By Blair Shiff
Pot shops did record sales compared to the “medical marijuana days” on Wednesday when recreational marijuana opened. Pot shop owners across Colorado believe they collectively made more than $1 million statewide.
Supporters, critics and other states are waiting to see what will happen in Colorado on day two and beyond.

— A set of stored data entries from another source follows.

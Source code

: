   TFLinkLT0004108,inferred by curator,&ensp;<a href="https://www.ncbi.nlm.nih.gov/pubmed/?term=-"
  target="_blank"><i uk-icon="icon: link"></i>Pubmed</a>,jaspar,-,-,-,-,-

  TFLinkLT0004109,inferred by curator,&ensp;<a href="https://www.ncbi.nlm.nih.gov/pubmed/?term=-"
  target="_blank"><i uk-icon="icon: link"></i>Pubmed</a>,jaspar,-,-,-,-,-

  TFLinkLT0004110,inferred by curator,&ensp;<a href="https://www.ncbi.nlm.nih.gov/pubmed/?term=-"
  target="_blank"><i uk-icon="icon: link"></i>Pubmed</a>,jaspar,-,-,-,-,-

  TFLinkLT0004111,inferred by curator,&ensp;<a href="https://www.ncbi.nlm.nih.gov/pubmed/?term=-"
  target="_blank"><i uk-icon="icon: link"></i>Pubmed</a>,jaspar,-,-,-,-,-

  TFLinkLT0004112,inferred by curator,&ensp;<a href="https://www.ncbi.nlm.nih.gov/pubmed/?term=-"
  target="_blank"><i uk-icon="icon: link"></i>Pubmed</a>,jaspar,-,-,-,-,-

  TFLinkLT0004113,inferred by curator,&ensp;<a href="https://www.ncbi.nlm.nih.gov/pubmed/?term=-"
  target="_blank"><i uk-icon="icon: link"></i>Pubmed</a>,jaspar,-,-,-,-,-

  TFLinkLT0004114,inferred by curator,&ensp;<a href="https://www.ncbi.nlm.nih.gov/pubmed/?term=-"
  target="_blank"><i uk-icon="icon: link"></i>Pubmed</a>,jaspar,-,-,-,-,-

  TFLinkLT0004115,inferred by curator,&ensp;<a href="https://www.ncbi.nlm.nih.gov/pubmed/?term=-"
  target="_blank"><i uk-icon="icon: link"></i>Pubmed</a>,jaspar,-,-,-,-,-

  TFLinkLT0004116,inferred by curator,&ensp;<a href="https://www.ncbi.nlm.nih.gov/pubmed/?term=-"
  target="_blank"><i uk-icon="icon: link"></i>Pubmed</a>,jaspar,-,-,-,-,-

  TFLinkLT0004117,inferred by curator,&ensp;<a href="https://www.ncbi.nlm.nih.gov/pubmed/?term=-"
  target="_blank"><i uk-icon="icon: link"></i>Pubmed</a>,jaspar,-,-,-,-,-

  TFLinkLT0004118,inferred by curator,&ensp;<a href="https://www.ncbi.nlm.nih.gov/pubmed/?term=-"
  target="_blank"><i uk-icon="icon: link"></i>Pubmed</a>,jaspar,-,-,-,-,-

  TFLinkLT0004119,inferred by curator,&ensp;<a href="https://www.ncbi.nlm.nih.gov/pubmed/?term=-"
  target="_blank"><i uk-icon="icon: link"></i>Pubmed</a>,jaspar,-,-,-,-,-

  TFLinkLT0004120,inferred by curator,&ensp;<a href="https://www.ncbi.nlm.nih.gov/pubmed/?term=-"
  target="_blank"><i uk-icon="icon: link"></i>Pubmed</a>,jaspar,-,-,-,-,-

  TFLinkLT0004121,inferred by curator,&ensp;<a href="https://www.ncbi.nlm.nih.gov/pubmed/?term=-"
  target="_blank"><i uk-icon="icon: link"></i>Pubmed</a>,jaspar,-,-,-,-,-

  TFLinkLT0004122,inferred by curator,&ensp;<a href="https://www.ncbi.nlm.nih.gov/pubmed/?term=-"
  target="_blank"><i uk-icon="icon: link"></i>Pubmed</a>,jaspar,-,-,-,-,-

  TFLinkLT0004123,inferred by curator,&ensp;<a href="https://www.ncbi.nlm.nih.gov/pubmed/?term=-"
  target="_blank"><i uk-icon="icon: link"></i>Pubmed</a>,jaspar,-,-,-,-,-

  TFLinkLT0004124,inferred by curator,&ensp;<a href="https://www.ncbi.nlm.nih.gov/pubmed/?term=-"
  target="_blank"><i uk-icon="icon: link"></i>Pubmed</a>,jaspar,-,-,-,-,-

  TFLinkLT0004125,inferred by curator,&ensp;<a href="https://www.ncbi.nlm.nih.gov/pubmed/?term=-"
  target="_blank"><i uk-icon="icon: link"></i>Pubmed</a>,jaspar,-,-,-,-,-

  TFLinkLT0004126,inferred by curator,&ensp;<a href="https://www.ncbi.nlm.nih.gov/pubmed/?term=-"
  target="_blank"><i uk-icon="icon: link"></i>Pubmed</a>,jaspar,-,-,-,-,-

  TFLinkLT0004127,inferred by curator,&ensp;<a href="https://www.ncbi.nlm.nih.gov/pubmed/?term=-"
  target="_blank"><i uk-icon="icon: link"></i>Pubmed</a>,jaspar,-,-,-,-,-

In Perth, Australia, headlines say “Move Over Amsterdam.”
Long lines and blustery winter weather greeted Colorado marijuana shoppers testing the nation’s first legal recreational pot shops Wednesday.
It was hard to tell from talking to the shoppers, however, that they had waited hours in snow and frigid wind.

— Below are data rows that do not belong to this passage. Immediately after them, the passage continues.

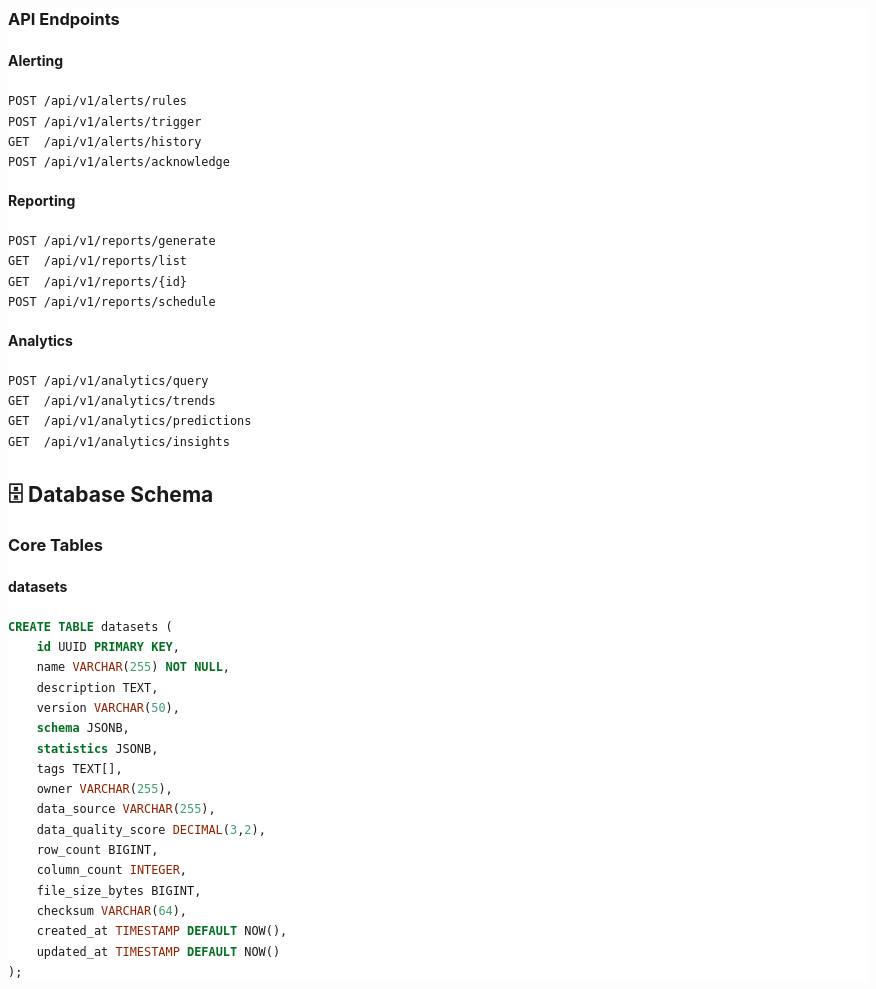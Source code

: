 ### **API Endpoints**

#### **Alerting**
```http
POST /api/v1/alerts/rules
POST /api/v1/alerts/trigger
GET  /api/v1/alerts/history
POST /api/v1/alerts/acknowledge
```

#### **Reporting**
```http
POST /api/v1/reports/generate
GET  /api/v1/reports/list
GET  /api/v1/reports/{id}
POST /api/v1/reports/schedule
```

#### **Analytics**
```http
POST /api/v1/analytics/query
GET  /api/v1/analytics/trends
GET  /api/v1/analytics/predictions
GET  /api/v1/analytics/insights
```

## 🗄️ **Database Schema**

### **Core Tables**

#### **datasets**
```sql
CREATE TABLE datasets (
    id UUID PRIMARY KEY,
    name VARCHAR(255) NOT NULL,
    description TEXT,
    version VARCHAR(50),
    schema JSONB,
    statistics JSONB,
    tags TEXT[],
    owner VARCHAR(255),
    data_source VARCHAR(255),
    data_quality_score DECIMAL(3,2),
    row_count BIGINT,
    column_count INTEGER,
    file_size_bytes BIGINT,
    checksum VARCHAR(64),
    created_at TIMESTAMP DEFAULT NOW(),
    updated_at TIMESTAMP DEFAULT NOW()
);
```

“It’s a huge deal for me,” said Andre Barr, a 34-year-old deliveryman who drove from Niles, Mich., to be part of the legal weed experiment. “This wait is nothing.”
The world was watching as Colorado unveiled the modern world’s first fully legal marijuana industry – no doctor’s note required (as in 18 states and Washington, D.C.) and no unregulated production of the drug (as in the Netherlands). Uruguay has fully legalized pot but hasn’t yet set up its system.
Colorado had 24 shops open Wednesday, most of them in Denver, and aside from long lines and sporadic reports of shoppers cited for smoking pot in public, there were few problems.
“Everything’s gone pretty smoothly,” said Barbara Brohl, Colorado’s top marijuana regulator as head of the Department of Revenue.